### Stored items
=== Begin Enclosure ===
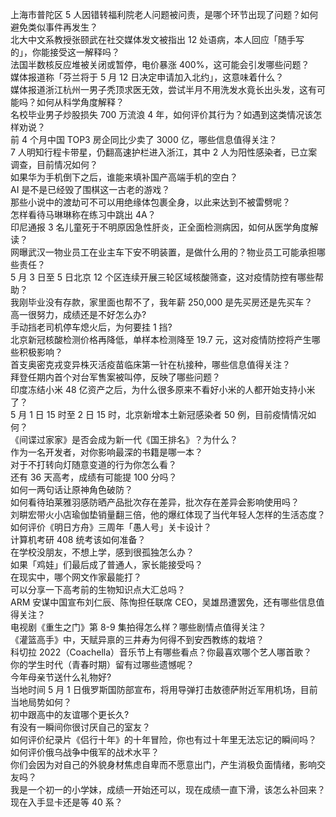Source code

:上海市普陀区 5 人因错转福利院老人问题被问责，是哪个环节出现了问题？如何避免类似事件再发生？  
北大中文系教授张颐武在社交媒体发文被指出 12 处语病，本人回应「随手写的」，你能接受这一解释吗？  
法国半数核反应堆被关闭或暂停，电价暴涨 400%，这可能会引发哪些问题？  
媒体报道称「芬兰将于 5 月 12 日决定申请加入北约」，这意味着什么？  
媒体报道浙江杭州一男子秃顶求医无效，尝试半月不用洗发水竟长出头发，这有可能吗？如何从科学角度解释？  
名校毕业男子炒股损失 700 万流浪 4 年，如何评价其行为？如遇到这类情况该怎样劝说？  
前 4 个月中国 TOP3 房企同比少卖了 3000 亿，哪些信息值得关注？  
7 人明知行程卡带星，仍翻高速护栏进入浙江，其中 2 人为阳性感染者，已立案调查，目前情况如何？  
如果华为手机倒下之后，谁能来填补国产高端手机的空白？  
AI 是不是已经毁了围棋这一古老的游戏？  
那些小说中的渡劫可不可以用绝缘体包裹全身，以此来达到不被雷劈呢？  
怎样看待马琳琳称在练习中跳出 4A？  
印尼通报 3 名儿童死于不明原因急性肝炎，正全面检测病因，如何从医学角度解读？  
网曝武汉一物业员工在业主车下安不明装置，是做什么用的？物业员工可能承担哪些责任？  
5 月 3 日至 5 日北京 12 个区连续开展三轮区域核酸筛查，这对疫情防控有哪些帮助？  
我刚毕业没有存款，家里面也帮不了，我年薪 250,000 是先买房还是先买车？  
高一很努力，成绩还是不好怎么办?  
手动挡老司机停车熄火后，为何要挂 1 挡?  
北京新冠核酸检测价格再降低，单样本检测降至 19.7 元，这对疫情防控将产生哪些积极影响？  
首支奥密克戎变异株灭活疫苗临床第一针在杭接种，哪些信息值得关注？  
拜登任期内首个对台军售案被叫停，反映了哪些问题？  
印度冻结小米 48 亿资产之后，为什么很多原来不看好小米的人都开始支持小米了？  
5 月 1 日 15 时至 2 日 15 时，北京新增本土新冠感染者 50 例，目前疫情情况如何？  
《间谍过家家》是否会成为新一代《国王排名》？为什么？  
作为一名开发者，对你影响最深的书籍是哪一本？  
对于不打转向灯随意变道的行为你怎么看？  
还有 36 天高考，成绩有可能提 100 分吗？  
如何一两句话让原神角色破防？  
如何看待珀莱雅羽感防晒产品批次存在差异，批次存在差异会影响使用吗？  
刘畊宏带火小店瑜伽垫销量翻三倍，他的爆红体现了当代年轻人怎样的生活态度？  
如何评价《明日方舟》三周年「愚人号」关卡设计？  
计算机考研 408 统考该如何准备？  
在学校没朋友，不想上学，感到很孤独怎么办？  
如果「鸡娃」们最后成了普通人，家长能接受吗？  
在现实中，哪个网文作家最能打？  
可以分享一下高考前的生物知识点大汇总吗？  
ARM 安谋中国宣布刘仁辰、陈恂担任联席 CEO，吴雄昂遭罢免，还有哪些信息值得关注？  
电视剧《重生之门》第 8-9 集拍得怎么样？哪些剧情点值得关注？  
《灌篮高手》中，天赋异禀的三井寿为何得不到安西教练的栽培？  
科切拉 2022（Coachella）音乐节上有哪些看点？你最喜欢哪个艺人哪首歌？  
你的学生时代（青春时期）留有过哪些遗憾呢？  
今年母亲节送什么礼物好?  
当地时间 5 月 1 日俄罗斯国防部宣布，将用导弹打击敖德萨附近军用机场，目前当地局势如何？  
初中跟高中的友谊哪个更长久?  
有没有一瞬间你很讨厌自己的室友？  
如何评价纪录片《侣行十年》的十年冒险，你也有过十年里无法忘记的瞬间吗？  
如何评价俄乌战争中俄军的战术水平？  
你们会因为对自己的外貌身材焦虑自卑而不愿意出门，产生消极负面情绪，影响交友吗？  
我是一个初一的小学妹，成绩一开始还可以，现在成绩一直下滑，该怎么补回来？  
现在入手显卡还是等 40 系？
=== End Enclosure ===
### THE TASK
Without altering a word, return all of the records above and leave out their pictures.

### TASK RESULT
Source code

:上海市普陀区 5 人因错转福利院老人问题被问责，是哪个环节出现了问题？如何避免类似事件再发生？  
北大中文系教授张颐武在社交媒体发文被指出 12 处语病，本人回应「随手写的」，你能接受这一解释吗？  
法国半数核反应堆被关闭或暂停，电价暴涨 400%，这可能会引发哪些问题？  
媒体报道称「芬兰将于 5 月 12 日决定申请加入北约」，这意味着什么？  
媒体报道浙江杭州一男子秃顶求医无效，尝试半月不用洗发水竟长出头发，这有可能吗？如何从科学角度解释？  
名校毕业男子炒股损失 700 万流浪 4 年，如何评价其行为？如遇到这类情况该怎样劝说？  
前 4 个月中国 TOP3 房企同比少卖了 3000 亿，哪些信息值得关注？  
7 人明知行程卡带星，仍翻高速护栏进入浙江，其中 2 人为阳性感染者，已立案调查，目前情况如何？  
如果华为手机倒下之后，谁能来填补国产高端手机的空白？  
AI 是不是已经毁了围棋这一古老的游戏？  
那些小说中的渡劫可不可以用绝缘体包裹全身，以此来达到不被雷劈呢？  
怎样看待马琳琳称在练习中跳出 4A？  
印尼通报 3 名儿童死于不明原因急性肝炎，正全面检测病因，如何从医学角度解读？  
网曝武汉一物业员工在业主车下安不明装置，是做什么用的？物业员工可能承担哪些责任？  
5 月 3 日至 5 日北京 12 个区连续开展三轮区域核酸筛查，这对疫情防控有哪些帮助？  
我刚毕业没有存款，家里面也帮不了，我年薪 250,000 是先买房还是先买车？  
高一很努力，成绩还是不好怎么办?  
手动挡老司机停车熄火后，为何要挂 1 挡?  
北京新冠核酸检测价格再降低，单样本检测降至 19.7 元，这对疫情防控将产生哪些积极影响？  
首支奥密克戎变异株灭活疫苗临床第一针在杭接种，哪些信息值得关注？  
拜登任期内首个对台军售案被叫停，反映了哪些问题？  
印度冻结小米 48 亿资产之后，为什么很多原来不看好小米的人都开始支持小米了？  
5 月 1 日 15 时至 2 日 15 时，北京新增本土新冠感染者 50 例，目前疫情情况如何？  
《间谍过家家》是否会成为新一代《国王排名》？为什么？  
作为一名开发者，对你影响最深的书籍是哪一本？  
对于不打转向灯随意变道的行为你怎么看？  
还有 36 天高考，成绩有可能提 100 分吗？  
如何一两句话让原神角色破防？  
如何看待珀莱雅羽感防晒产品批次存在差异，批次存在差异会影响使用吗？  
刘畊宏带火小店瑜伽垫销量翻三倍，他的爆红体现了当代年轻人怎样的生活态度？  
如何评价《明日方舟》三周年「愚人号」关卡设计？  
计算机考研 408 统考该如何准备？  
在学校没朋友，不想上学，感到很孤独怎么办？  
如果「鸡娃」们最后成了普通人，家长能接受吗？  
在现实中，哪个网文作家最能打？  
可以分享一下高考前的生物知识点大汇总吗？  
ARM 安谋中国宣布刘仁辰、陈恂担任联席 CEO，吴雄昂遭罢免，还有哪些信息值得关注？  
电视剧《重生之门》第 8-9 集拍得怎么样？哪些剧情点值得关注？  
《灌篮高手》中，天赋异禀的三井寿为何得不到安西教练的栽培？  
科切拉 2022（Coachella）音乐节上有哪些看点？你最喜欢哪个艺人哪首歌？  
你的学生时代（青春时期）留有过哪些遗憾呢？  
今年母亲节送什么礼物好?  
当地时间 5 月 1 日俄罗斯国防部宣布，将用导弹打击敖德萨附近军用机场，目前当地局势如何？  
初中跟高中的友谊哪个更长久?  
有没有一瞬间你很讨厌自己的室友？  
如何评价纪录片《侣行十年》的十年冒险，你也有过十年里无法忘记的瞬间吗？  
如何评价俄乌战争中俄军的战术水平？  
你们会因为对自己的外貌身材焦虑自卑而不愿意出门，产生消极负面情绪，影响交友吗？  
我是一个初一的小学妹，成绩一开始还可以，现在成绩一直下滑，该怎么补回来？  
现在入手显卡还是等 40 系？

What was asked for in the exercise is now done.